Or, as M.M. once put it to me: "I know I'll dig and dig until I get as close to the truth as possible, even if it means I annoy the hell out of everyone. And I don't care if people like me--I was too long a book critic to care about that."
You see, that was what I loved most about her. She was brilliant and talented and generous--and she had an edge. A wicked sense of humor and little tolerance for a "nincompetentpoop" or "wholly unintelligible drivel." We reviewed each other's books--mine Tudor thrillers and hers Napoleonic spy stories--and furiously promoted each other's blog posts on social media. And in 687 private Facebook messages over nearly three years (is this a record??), we would vent to each other about the difficulty of publishing novels. "The prob is at the minute over here, everything is World War I until I'm about to vomit.
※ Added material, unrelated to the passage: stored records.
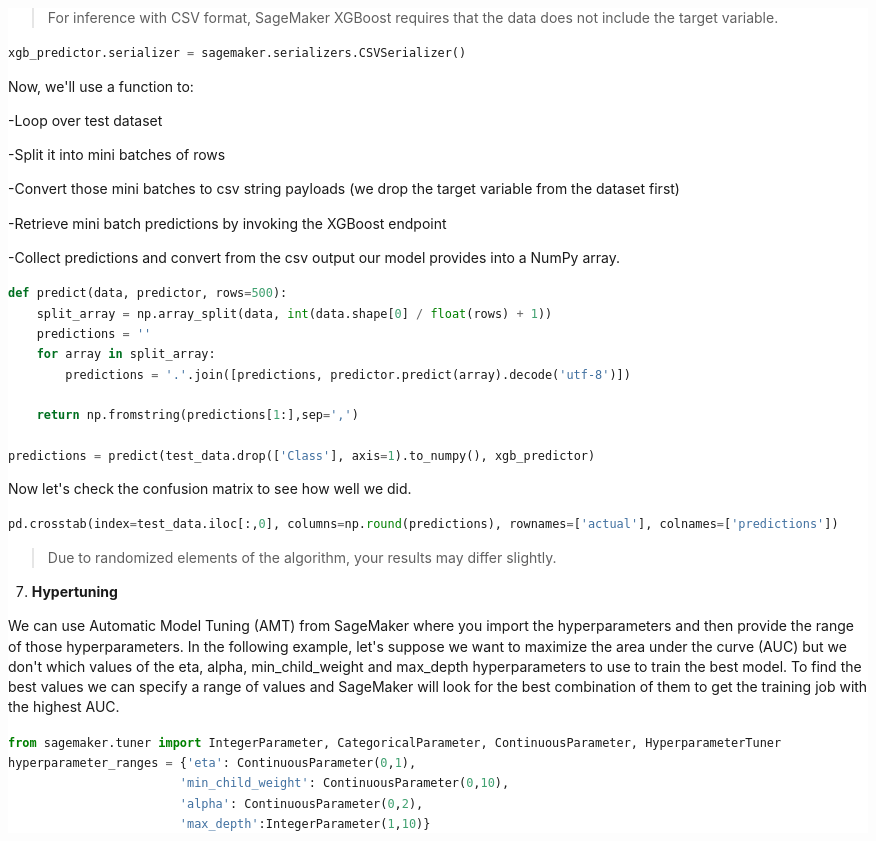 >For inference with CSV format, SageMaker XGBoost requires that the data does not include the target variable.

```py
xgb_predictor.serializer = sagemaker.serializers.CSVSerializer()
```

Now, we'll use a function to:

-Loop over test dataset

-Split it into mini batches of rows

-Convert those mini batches to csv string payloads (we drop the target variable from the dataset first)

-Retrieve mini batch predictions by invoking the XGBoost endpoint

-Collect predictions and convert from the csv output our model provides into a NumPy array.

```py
def predict(data, predictor, rows=500):
    split_array = np.array_split(data, int(data.shape[0] / float(rows) + 1))
    predictions = ''
    for array in split_array:
        predictions = '.'.join([predictions, predictor.predict(array).decode('utf-8')])

    return np.fromstring(predictions[1:],sep=',')

predictions = predict(test_data.drop(['Class'], axis=1).to_numpy(), xgb_predictor)
```

Now let's check the confusion matrix to see how well we did.

```py
pd.crosstab(index=test_data.iloc[:,0], columns=np.round(predictions), rownames=['actual'], colnames=['predictions'])
```

>Due to randomized elements of the algorithm, your results may differ slightly.

7. **Hypertuning**

We can use Automatic Model Tuning (AMT) from SageMaker where you import the hyperparameters and then provide the range of those hyperparameters. In the following example, let's suppose we want to maximize the area under the curve (AUC) but we don't which values of the eta, alpha, min_child_weight and max_depth hyperparameters to use to train the best model. To find the best values we can specify a range of values and SageMaker will look for the best combination of them to get the training job with the highest AUC.

```py
from sagemaker.tuner import IntegerParameter, CategoricalParameter, ContinuousParameter, HyperparameterTuner
hyperparameter_ranges = {'eta': ContinuousParameter(0,1),
                        'min_child_weight': ContinuousParameter(0,10),
                        'alpha': ContinuousParameter(0,2),
                        'max_depth':IntegerParameter(1,10)}
```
It's everybloodywhere." We swapped bits of hard-won experience and insight. There were a few tears but more often there were jokes, as in her priceless assessment: "The publishing industry is knee deep in horse muck. Only horse muck is good for roses and I'm not sure what they're good for."
I was a little intimidated by how many things she did well. She was a talented pianist. She was a horsewoman. She knew a lot about gardening. M.M. and I had in common a distaste for easy sentiment about historical figures. She had done years of research into Napoleon and knew about the havoc of his armies. She did not like the romanticizing of him, and she approved my similarly un-sentimental feeling toward Henry VIII.
I was nervous about my first bookstore reading, and she shot me useful advice in an email. Afterward I celebrated with her. No one was better than M.M. Bennetts at celebrating something going well for once.
On the bookstore reading: "The worst is one where no one comes. Ha ha. I once had a reading at a local shop and about an hour before really bad weather blew in and the heavens just opened and there were flash floods locally. So there I was with the bookshop owner and one friend who braved the deluge (and she was dripping...) So that was a bit tense, but you just have to laugh because there's nothing you can do about it. Though you do feel like a numpty with these stacks of books just sitting there. So chuffed it went well for you."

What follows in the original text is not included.